Local officials from ACCAC provided the data utilized in this study. Data are limited and may display collection bias as the public primarily requests animal control officers to the scene. While ACCAC is a progressive facility with dedicated staff and high community engagement, community approaches to reporting animal welfare violations vary. Negative public perception of government officials, a lack of neighborhood solidarity, or a sense that issues should be resolved within the community may dissuade individuals from reporting stray animals, animal abuse, or animal neglect to ACCAC. Alternatively, hypervigilance and overreporting, by formal or self-appointed property managers, may occur in some communities and account for reporting variability between superficially similar communities (e.g., those with similar SVIs and animal density). As a result, the dog impound data may be unevenly distributed.
Duplicating this study in other communities may prove more difficult or prohibitively expensive. The availability of similar data varies across counties and states and, even where available, may require a Freedom of Information Act request increasing the time and cost of performing similar research.
Conclusions
The purpose of this study was to perform a retrospective spatial analysis of dog intake data collected between 2014–2016 to discern whether there were relationships between characteristics (i.e., health variations) and overall SVI. Findings of this study demonstrate non-random distribution of dogs with specific characteristics within Athens-Clarke County. Results of this project indicate the utility of dog intake information to conduct spatial analysis of the distribution of dog characteristics.
Results of this project indicate the utility of collecting and analyzing dog intake information for use in spatial analysis of the distribution of characteristics of impounded dogs. Athens-Clarke County encompasses a wide range of SVI rankings at the Georgia state ranking SVI scores with census tract means as low 0.1789–0.9969 (Std. dev. 0.2723; mean 0.4480). As possible SVI scores range from 0–1, Athens-Clarke County encompasses both the most vulnerable and some of the least vulnerable areas in the state.
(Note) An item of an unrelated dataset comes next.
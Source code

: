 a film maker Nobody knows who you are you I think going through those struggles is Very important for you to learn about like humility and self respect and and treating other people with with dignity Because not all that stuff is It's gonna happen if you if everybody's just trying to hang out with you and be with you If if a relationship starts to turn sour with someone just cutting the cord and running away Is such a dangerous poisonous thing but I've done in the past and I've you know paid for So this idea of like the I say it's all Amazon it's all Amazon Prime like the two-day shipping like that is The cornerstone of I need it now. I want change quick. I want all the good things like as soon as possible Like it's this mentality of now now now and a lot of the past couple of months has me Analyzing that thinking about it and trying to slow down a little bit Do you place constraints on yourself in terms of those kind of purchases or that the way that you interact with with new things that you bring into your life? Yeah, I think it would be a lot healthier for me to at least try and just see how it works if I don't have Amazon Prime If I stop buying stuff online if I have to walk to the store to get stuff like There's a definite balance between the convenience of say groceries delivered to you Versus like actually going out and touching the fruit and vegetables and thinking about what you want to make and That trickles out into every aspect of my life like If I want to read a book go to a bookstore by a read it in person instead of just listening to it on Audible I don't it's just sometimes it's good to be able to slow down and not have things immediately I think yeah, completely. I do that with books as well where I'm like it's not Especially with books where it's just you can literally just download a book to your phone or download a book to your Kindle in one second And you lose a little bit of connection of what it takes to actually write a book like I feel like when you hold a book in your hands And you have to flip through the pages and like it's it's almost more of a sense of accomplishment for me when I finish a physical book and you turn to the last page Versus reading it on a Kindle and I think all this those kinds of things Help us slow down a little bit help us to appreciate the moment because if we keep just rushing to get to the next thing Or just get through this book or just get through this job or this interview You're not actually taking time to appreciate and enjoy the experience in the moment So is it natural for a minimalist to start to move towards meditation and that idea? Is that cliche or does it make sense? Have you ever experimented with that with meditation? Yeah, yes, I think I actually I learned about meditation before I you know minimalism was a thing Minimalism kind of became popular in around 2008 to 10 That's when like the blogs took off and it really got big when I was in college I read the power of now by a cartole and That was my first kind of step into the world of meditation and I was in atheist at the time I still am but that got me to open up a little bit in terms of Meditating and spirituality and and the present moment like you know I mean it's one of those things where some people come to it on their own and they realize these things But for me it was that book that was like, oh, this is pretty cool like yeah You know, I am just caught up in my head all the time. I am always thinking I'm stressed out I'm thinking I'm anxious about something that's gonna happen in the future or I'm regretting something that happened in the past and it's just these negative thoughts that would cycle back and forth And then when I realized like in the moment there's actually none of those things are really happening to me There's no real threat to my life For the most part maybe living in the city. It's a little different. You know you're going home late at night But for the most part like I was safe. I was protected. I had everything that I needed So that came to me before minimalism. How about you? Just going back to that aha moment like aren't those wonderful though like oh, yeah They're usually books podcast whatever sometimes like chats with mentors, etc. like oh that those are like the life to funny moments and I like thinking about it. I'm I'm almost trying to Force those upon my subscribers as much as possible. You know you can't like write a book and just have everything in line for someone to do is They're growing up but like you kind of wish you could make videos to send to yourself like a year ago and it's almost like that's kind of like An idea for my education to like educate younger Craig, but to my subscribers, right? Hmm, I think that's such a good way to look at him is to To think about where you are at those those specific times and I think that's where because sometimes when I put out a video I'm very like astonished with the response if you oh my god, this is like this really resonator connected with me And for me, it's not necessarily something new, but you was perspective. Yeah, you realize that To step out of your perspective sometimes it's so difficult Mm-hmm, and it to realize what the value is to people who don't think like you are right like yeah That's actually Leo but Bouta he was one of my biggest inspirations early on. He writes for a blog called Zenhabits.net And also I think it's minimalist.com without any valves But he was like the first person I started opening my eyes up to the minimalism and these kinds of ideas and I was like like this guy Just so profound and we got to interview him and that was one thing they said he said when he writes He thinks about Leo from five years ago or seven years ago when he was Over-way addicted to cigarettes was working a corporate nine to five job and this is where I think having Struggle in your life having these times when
The majority of statistically significant hot spots of dog characteristics of interest are located in census tracts falling into the upper third of the overall SVI index results, supporting the argument that humans and dogs that share physical and social environments are similarly vulnerable populations.
The factors considered in this study include some that are likely to be affected by targeted neuter campaigns aimed at reducing pet overpopulation (e.g., the intake location of juvenile and sexually intact reproductive-age dogs) as well as those present regardless of overpopulation (negative physical health conditions and social neglect). Athens-Clarke County can use the results of this study to design outreach programs to provide for the specific need in each part of the county. Shelter intake interventions based on such analysis will vary by community intake demographics. Interventions to address social neglect can target puppy and adult socialization, training, bite inhibition, and desensitization while those to address physical neglect and overproduction of juveniles can focus on the provision of low-cost veterinary care, assistance with installing appropriate outdoor confinement that allows for social enrichment, and sterilization resources, as well as, in both cases, education about the social and physical needs of dogs.